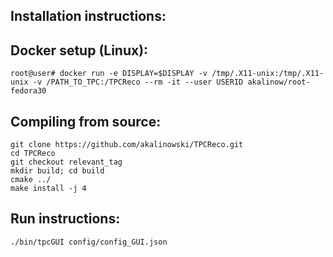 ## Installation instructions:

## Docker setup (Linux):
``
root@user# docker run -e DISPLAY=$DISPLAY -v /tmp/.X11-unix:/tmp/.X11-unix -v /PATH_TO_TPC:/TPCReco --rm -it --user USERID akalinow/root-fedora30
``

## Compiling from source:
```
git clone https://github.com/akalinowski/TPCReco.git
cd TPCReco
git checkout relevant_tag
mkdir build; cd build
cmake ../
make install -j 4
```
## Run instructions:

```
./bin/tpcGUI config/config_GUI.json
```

☆ ☆ ☆

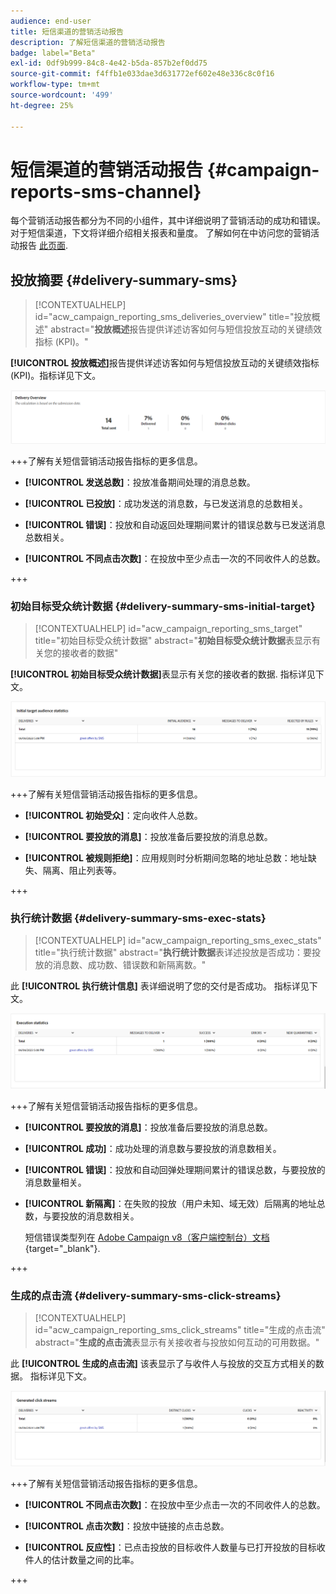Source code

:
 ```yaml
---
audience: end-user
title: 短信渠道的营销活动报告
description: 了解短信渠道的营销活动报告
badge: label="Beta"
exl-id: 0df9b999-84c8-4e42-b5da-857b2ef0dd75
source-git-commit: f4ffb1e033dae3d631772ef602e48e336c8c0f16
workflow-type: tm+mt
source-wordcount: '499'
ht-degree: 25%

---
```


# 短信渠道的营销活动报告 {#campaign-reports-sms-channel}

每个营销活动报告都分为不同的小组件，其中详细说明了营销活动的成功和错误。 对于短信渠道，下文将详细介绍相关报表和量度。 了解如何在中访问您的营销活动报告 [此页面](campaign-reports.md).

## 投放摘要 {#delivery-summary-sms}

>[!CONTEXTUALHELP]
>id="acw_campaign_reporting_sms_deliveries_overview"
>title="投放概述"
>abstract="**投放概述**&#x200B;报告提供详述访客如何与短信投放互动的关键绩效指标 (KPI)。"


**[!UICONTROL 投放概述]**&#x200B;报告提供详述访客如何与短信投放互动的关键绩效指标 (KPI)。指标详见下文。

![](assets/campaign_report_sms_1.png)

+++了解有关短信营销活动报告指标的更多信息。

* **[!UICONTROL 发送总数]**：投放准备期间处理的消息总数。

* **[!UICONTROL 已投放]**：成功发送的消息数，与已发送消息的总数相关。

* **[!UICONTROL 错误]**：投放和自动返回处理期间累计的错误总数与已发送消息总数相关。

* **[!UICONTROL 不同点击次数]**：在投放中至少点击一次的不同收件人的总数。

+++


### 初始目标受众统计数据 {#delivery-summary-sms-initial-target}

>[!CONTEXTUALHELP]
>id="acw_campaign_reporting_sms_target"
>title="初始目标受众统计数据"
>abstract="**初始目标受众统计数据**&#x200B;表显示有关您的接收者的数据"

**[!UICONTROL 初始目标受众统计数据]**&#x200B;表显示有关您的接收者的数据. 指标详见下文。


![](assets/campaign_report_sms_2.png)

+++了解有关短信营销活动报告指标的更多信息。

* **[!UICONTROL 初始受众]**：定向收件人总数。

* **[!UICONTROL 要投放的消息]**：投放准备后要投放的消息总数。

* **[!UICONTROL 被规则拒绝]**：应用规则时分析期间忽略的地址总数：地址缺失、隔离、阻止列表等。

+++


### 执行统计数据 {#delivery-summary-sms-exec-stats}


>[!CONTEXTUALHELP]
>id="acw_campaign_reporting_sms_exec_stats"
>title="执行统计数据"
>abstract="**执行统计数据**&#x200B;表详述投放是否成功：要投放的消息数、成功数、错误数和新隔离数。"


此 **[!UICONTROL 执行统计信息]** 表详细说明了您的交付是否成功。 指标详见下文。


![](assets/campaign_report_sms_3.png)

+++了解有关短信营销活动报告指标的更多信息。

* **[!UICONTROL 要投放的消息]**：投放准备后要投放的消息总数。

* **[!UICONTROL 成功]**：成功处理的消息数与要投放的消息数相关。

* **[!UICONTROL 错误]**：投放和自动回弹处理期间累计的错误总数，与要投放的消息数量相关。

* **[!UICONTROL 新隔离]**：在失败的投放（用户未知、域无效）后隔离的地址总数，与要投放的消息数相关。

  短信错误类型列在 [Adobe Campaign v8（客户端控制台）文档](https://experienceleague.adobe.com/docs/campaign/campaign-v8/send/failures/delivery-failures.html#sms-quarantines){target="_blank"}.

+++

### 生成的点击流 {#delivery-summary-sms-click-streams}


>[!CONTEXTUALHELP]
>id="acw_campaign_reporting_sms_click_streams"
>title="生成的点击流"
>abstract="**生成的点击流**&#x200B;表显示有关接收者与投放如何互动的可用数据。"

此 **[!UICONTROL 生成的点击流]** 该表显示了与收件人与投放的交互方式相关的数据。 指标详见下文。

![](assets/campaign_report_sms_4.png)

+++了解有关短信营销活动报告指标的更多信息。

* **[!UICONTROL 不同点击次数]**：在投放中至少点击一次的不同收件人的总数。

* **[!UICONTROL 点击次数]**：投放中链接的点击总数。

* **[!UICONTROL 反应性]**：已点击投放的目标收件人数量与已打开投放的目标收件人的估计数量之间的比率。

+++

☆ ☆ ☆

- _Task statement_: Extract every line containing the string "user" from the data above.

- _Task response_:
root@user# docker run -e DISPLAY=$DISPLAY -v /tmp/.X11-unix:/tmp/.X11-unix -v /PATH_TO_TPC:/TPCReco --rm -it --user USERID akalinow/root-fedora30
audience: end-user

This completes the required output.